Search for the word "credentials" in the entries. Each line that holds it should be copied.

______

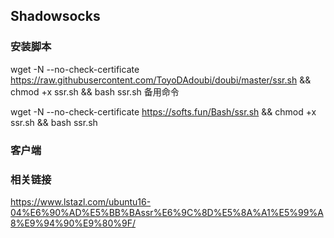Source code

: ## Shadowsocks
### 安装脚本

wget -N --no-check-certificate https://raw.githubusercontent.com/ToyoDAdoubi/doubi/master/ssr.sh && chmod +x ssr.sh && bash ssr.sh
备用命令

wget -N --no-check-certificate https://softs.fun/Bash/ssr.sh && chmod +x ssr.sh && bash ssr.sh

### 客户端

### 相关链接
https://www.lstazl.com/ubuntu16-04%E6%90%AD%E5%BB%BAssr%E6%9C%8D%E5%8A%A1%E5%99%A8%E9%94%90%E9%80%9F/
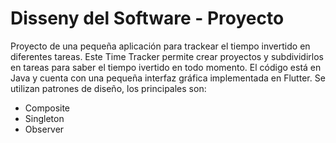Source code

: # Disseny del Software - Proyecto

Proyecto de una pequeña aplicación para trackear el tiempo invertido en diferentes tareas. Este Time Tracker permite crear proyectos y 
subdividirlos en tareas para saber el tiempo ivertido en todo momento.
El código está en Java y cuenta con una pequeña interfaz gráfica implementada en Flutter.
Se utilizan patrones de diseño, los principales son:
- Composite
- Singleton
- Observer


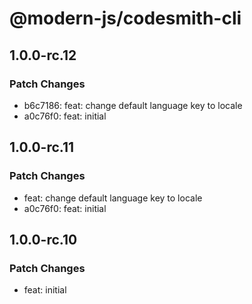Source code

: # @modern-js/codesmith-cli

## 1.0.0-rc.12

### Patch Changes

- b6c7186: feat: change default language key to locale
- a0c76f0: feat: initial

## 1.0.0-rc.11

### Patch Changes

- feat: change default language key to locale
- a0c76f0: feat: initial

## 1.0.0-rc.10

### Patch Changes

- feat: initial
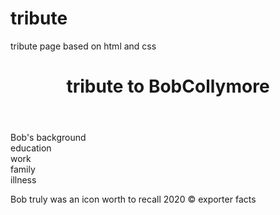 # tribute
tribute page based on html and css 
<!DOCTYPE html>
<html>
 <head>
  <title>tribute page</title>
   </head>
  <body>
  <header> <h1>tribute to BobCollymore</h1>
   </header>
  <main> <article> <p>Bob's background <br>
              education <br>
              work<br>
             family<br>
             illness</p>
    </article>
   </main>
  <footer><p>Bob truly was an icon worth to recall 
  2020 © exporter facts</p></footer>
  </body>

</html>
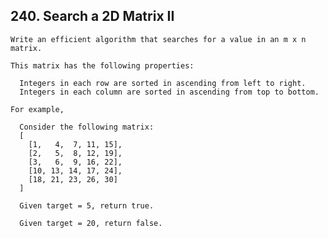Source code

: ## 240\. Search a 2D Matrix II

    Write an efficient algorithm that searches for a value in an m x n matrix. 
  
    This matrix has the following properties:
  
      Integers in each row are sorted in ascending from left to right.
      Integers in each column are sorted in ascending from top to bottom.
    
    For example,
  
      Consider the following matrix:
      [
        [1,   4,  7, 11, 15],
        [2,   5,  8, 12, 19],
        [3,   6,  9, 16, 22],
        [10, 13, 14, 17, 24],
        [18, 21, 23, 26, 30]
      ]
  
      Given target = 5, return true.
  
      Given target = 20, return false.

______

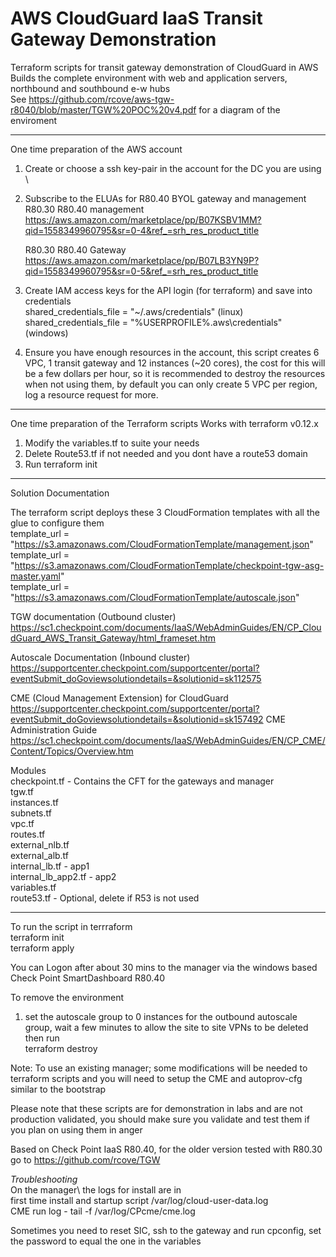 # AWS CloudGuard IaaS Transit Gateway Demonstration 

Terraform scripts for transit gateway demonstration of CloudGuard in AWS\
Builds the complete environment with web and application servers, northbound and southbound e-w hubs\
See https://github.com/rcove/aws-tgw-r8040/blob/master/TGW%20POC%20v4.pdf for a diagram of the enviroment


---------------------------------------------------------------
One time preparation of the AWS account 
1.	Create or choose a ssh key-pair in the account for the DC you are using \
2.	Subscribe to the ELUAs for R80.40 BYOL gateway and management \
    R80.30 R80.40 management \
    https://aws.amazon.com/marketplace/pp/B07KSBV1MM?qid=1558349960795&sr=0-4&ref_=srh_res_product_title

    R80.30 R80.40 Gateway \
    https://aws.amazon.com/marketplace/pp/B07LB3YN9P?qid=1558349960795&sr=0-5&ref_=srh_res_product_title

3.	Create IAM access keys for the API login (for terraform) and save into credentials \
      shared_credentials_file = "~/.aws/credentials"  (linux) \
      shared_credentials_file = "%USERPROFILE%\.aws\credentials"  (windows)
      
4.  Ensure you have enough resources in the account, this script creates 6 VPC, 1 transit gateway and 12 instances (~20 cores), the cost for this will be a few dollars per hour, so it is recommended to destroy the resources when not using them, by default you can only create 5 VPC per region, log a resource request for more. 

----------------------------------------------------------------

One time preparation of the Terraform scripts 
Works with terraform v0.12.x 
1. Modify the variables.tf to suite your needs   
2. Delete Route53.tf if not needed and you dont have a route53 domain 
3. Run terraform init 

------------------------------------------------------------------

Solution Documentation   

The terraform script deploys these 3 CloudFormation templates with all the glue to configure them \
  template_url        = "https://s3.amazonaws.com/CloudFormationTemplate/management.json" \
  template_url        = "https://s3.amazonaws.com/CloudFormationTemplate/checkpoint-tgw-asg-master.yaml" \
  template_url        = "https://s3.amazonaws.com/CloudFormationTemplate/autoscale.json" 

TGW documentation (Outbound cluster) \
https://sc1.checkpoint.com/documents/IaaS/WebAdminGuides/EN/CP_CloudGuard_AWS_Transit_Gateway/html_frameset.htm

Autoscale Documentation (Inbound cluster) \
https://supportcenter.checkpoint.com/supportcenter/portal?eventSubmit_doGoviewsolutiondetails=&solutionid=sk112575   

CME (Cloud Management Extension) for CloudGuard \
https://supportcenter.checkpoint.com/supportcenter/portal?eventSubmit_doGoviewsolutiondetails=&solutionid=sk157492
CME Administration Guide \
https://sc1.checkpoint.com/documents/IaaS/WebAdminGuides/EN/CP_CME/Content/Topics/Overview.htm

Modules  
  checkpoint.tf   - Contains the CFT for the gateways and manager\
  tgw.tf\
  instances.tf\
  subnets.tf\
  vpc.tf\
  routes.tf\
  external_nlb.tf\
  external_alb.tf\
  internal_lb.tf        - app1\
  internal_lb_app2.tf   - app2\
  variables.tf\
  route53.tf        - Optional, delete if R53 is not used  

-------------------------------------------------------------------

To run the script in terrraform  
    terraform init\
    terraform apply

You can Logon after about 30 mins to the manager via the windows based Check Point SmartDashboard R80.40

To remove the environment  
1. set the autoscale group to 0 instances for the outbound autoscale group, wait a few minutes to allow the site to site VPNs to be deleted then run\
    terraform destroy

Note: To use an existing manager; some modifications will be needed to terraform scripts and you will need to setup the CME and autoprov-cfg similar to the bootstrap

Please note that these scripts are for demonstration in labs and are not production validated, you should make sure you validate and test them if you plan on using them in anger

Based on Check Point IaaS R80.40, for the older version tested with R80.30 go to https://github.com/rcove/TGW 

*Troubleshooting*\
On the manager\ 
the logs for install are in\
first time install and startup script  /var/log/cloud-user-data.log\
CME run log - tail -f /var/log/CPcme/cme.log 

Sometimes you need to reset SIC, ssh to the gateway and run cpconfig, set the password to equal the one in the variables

______

RESULT OF THIS EXERCISE:
3.	Create IAM access keys for the API login (for terraform) and save into credentials \
      shared_credentials_file = "~/.aws/credentials"  (linux) \
      shared_credentials_file = "%USERPROFILE%\.aws\credentials"  (windows)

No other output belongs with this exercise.